2022-05-25 14540, 2022

10:36 AM
lucifer

i see, makes sense to rewrite then

2022-05-25 14556, 2022

10:36 AM
alastairp

so... we either need to manage these lists manually, convert automatically, or switch to poetry/pyproject.toml for local development so that we can reuse the same file for local dev and remote installs

2022-05-25 14555, 2022

10:37 AM
alastairp

agreed that automatically converting when inserting into setup.py is probably the easiest idea for now - and it's only temporary until new mbdata is released, I guess

2022-05-25 14551, 2022

10:38 AM
lucifer

if poetry/pyproject.toml handle this better then makes sense to migrate to those in future.

2022-05-25 14514, 2022

10:39 AM
CatQuest

..

2022-05-25 14520, 2022

10:39 AM
lucifer

indeed, the current situation should be temporary

2022-05-25 14538, 2022

10:39 AM
CatQuest

no. i refuse. you can't call a foss project "poetry" that's just .. how even

2022-05-25 14546, 2022

10:39 AM
CatQuest

sigh

2022-05-25 14526, 2022

10:41 AM
alastairp

yeah, though I'm just worried that we'll move to a new dependency tool just as a new "better" one gets released

2022-05-25 14527, 2022

10:41 AM
alastairp

lol

2022-05-25 14554, 2022

10:43 AM
skelly37

outsidecontext, zas: FIFO seems to work for unix, you might want to take a look and review the bare protocol and ideas behind it: https://github.com/skelly37/pipethon.
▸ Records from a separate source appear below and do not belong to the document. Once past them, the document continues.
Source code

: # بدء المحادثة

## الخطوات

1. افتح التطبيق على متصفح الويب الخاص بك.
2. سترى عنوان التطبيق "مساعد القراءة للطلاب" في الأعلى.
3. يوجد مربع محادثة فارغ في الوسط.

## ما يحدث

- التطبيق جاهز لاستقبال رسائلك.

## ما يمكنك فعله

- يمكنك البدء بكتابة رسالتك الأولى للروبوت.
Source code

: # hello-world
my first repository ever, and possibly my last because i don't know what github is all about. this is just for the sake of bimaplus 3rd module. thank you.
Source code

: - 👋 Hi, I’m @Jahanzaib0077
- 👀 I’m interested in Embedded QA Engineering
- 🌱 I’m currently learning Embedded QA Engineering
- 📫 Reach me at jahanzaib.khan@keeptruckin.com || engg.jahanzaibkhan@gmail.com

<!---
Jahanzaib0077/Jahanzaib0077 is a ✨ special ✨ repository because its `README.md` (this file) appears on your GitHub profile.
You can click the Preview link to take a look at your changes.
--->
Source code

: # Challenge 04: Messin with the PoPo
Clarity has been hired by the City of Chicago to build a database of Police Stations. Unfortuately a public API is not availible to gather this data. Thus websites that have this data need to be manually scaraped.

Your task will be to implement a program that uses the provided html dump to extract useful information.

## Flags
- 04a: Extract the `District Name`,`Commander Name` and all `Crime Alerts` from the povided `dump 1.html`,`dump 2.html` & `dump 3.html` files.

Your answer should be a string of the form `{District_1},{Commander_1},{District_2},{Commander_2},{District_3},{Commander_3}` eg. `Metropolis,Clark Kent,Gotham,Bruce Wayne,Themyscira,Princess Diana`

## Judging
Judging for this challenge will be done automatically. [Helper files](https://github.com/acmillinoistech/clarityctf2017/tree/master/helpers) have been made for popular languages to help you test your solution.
In the evening I'll take care of doing the same but with Windows API and then it's ready to be implemented in Picard.

2022-05-25 14520, 2022

10:45 AM
alastairp

skelly37: great work getting this far so soon!

2022-05-25 14542, 2022

10:45 AM
alastairp

of course, as they say the first 90% is easy, it's the second 90% that takes most of the time :)

2022-05-25 14549, 2022

10:45 AM
atj

pipes work on windows?

2022-05-25 14502, 2022

10:46 AM
skelly37

alastairp: thanks :)

2022-05-25 14503, 2022

10:46 AM
alastairp

atj: "but with windows API" - I guess not

2022-05-25 14521, 2022

10:47 AM
alastairp

ansh: by the way, I didn't confirm with you the other day, but as mayhem pointed out starting early is fine. let me know when you want to discuss this. I was chatting with monkey and we think that it makes sense that I work with you directly when you're working on CB parts, and he works with you when doing BB parts. perhaps the 3 of us could get together in the next week or so and go over your plan again

2022-05-25 14517, 2022

10:48 AM
skelly37

atj: It requires pywin32 module, os.mkfifo() is unfortunately unix only.